Assignment> When you reach the line containing "aby se neroztrhl." in the data below, begin returning lines exactly as written, and stop once the line containing "službe, jakž byl prikázal Hospodin Mojžíšovi." has been returned.

Recorded data>
▶
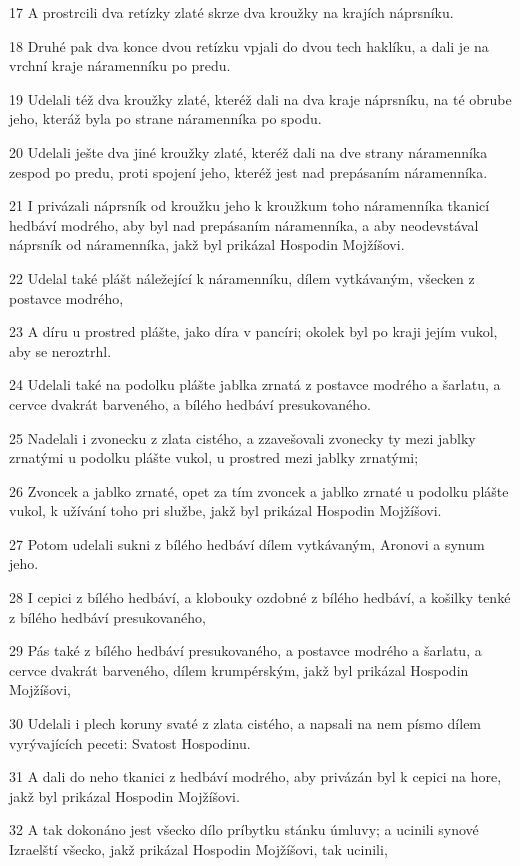 \par 17 A prostrcili dva retízky zlaté skrze dva kroužky na krajích náprsníku.
\par 18 Druhé pak dva konce dvou retízku vpjali do dvou tech haklíku, a dali je na vrchní kraje náramenníku po predu.
\par 19 Udelali též dva kroužky zlaté, kteréž dali na dva kraje náprsníku, na té obrube jeho, kteráž byla po strane náramenníka po spodu.
\par 20 Udelali ješte dva jiné kroužky zlaté, kteréž dali na dve strany náramenníka zespod po predu, proti spojení jeho, kteréž jest nad prepásaním náramenníka.
\par 21 I privázali náprsník od kroužku jeho k kroužkum toho náramenníka tkanicí hedbáví modrého, aby byl nad prepásaním náramenníka, a aby neodevstával náprsník od náramenníka, jakž byl prikázal Hospodin Mojžíšovi.
\par 22 Udelal také plášt náležející k náramenníku, dílem vytkávaným, všecken z postavce modrého,
\par 23 A díru u prostred plášte, jako díra v pancíri; okolek byl po kraji jejím vukol, aby se neroztrhl.
\par 24 Udelali také na podolku plášte jablka zrnatá z postavce modrého a šarlatu, a cervce dvakrát barveného, a bílého hedbáví presukovaného.
\par 25 Nadelali i zvonecku z zlata cistého, a zzavešovali zvonecky ty mezi jablky zrnatými u podolku plášte vukol, u prostred mezi jablky zrnatými;
\par 26 Zvoncek a jablko zrnaté, opet za tím zvoncek a jablko zrnaté u podolku plášte vukol, k užívání toho pri službe, jakž byl prikázal Hospodin Mojžíšovi.
\par 27 Potom udelali sukni z bílého hedbáví dílem vytkávaným, Aronovi a synum jeho.
\par 28 I cepici z bílého hedbáví, a klobouky ozdobné z bílého hedbáví, a košilky tenké z bílého hedbáví presukovaného,
\par 29 Pás také z bílého hedbáví presukovaného, a postavce modrého a šarlatu, a cervce dvakrát barveného, dílem krumpérským, jakž byl prikázal Hospodin Mojžíšovi,
\par 30 Udelali i plech koruny svaté z zlata cistého, a napsali na nem písmo dílem vyrývajících peceti: Svatost Hospodinu.
\par 31 A dali do neho tkanici z hedbáví modrého, aby privázán byl k cepici na hore, jakž byl prikázal Hospodin Mojžíšovi.
\par 32 A tak dokonáno jest všecko dílo príbytku stánku úmluvy; a ucinili synové Izraelští všecko, jakž prikázal Hospodin Mojžíšovi, tak ucinili,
◀
Task output>
\par 23 A díru u prostred plášte, jako díra v pancíri; okolek byl po kraji jejím vukol, aby se neroztrhl.
\par 24 Udelali také na podolku plášte jablka zrnatá z postavce modrého a šarlatu, a cervce dvakrát barveného, a bílého hedbáví presukovaného.
\par 25 Nadelali i zvonecku z zlata cistého, a zzavešovali zvonecky ty mezi jablky zrnatými u podolku plášte vukol, u prostred mezi jablky zrnatými;
\par 26 Zvoncek a jablko zrnaté, opet za tím zvoncek a jablko zrnaté u podolku plášte vukol, k užívání toho pri službe, jakž byl prikázal Hospodin Mojžíšovi.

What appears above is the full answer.